[Collected data entries]
_ _ _ _ _
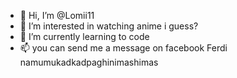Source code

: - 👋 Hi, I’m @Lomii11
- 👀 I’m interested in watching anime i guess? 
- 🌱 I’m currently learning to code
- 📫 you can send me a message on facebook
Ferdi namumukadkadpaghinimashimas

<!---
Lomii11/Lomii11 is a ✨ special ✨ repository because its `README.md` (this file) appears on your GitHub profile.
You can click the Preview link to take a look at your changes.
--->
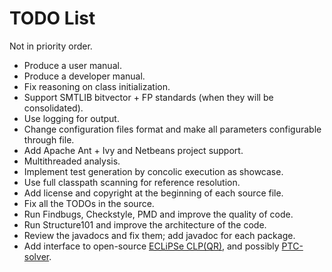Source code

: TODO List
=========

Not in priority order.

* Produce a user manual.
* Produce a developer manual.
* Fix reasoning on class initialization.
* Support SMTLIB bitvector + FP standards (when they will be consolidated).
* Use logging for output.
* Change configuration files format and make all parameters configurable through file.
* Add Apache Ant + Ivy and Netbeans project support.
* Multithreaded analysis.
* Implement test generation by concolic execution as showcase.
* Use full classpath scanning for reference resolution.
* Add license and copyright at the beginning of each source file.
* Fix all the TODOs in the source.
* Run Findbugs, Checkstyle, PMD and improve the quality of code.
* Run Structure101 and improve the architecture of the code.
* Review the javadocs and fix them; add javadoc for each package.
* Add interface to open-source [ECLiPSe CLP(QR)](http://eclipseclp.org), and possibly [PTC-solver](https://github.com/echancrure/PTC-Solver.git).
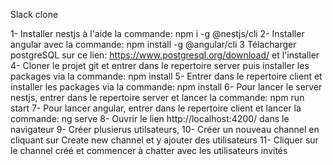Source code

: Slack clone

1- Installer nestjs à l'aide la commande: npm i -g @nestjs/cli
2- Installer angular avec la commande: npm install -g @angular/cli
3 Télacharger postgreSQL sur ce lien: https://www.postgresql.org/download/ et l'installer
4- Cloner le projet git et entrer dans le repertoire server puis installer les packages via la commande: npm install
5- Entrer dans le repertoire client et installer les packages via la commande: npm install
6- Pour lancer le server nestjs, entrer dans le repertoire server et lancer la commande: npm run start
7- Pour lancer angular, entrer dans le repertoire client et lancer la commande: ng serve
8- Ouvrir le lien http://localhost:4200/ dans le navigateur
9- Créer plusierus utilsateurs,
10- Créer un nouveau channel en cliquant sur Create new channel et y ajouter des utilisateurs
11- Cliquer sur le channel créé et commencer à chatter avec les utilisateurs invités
_ _ _ _ _
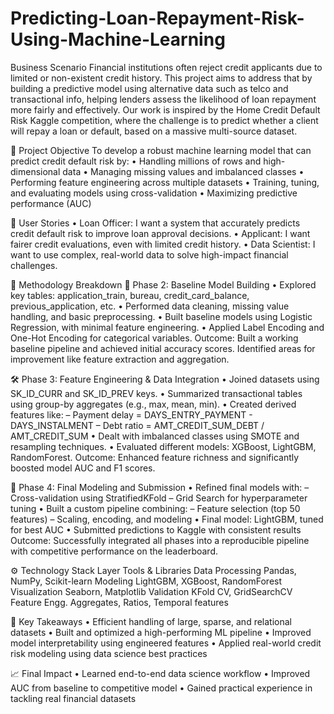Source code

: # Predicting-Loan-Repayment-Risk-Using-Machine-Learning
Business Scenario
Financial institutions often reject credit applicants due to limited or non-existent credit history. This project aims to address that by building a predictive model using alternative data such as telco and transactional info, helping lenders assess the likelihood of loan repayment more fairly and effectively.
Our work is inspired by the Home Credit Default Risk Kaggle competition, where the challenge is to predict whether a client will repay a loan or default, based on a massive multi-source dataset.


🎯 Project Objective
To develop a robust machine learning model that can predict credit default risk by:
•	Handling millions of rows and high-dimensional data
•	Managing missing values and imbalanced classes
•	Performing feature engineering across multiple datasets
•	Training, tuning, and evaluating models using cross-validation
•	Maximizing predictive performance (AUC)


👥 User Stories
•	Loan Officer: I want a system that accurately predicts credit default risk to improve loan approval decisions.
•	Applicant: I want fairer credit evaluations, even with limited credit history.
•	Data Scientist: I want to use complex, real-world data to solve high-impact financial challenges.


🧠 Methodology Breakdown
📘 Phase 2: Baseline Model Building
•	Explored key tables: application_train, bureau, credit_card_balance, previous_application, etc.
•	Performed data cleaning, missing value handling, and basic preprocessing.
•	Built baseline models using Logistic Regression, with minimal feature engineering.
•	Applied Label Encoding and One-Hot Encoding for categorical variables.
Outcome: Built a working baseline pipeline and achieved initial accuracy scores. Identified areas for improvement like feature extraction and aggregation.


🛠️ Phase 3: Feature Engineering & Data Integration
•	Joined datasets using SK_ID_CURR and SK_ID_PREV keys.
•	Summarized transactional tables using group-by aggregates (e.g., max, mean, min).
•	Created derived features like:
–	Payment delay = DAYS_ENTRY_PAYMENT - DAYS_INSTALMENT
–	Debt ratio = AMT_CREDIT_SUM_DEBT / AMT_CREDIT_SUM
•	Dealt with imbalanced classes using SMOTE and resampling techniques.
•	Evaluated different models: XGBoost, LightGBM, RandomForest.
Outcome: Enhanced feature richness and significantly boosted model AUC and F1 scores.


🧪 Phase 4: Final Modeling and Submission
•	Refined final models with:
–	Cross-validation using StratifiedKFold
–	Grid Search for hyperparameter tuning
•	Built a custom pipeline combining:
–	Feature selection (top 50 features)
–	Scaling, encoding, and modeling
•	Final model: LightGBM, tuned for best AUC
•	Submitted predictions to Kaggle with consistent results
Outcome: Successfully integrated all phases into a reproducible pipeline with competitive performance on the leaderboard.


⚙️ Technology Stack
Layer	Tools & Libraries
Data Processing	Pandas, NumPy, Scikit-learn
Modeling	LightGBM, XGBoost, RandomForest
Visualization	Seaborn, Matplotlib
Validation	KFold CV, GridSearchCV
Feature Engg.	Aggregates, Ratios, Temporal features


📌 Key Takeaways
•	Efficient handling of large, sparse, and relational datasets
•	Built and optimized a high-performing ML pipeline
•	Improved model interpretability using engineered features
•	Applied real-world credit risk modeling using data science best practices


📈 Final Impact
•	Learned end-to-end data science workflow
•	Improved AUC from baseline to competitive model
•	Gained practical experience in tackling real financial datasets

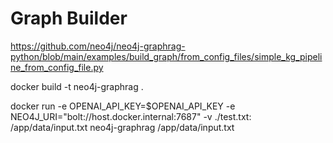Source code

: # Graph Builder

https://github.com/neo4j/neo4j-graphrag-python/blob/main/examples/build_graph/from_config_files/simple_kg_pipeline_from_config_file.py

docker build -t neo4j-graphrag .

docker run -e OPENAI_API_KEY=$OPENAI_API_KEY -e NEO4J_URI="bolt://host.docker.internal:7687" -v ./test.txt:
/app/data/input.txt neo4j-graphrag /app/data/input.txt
_ _ _ _ _
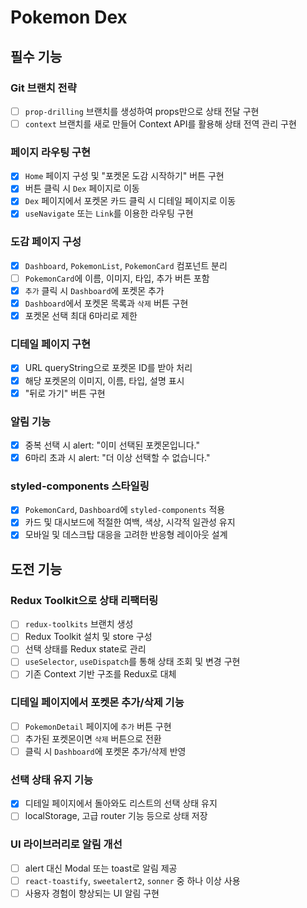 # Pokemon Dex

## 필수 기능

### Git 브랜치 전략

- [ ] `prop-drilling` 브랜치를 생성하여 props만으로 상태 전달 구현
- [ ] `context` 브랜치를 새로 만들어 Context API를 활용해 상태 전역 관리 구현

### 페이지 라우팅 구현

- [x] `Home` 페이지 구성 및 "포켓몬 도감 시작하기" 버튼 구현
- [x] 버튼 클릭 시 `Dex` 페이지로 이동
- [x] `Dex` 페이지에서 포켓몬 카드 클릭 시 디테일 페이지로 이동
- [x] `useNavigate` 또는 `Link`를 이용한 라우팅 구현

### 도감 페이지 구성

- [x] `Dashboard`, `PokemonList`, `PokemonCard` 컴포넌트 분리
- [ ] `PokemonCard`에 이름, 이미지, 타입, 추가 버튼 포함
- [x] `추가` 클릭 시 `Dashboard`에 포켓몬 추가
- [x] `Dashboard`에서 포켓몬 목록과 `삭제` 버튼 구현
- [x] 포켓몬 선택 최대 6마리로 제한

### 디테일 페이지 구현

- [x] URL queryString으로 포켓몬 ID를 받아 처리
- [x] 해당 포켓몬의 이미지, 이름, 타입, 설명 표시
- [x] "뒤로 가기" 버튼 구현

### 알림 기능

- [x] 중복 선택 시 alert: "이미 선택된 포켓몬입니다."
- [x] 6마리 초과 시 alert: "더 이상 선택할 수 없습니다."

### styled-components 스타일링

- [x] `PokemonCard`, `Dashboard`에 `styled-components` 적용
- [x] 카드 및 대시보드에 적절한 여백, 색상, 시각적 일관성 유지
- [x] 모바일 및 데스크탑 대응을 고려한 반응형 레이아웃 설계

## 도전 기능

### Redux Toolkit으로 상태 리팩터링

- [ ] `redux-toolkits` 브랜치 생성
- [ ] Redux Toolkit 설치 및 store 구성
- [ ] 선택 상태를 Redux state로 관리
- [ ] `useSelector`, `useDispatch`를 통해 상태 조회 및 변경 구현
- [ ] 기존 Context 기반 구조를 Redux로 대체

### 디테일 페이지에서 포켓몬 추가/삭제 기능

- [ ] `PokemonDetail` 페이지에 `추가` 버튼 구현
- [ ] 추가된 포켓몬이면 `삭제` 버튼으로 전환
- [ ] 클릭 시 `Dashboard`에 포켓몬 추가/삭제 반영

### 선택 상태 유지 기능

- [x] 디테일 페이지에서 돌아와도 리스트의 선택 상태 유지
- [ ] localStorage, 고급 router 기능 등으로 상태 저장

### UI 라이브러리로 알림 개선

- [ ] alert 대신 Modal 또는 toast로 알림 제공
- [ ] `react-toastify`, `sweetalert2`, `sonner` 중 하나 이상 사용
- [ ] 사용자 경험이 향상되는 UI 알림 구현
_ _ _ _ _
● THE PROBLEM:
Show the lines above that have the word "nestjs".

● ANSWER BOX:
1- Installer nestjs à l'aide la commande: npm i -g @nestjs/cli
6- Pour lancer le server nestjs, entrer dans le repertoire server et lancer la commande: npm run start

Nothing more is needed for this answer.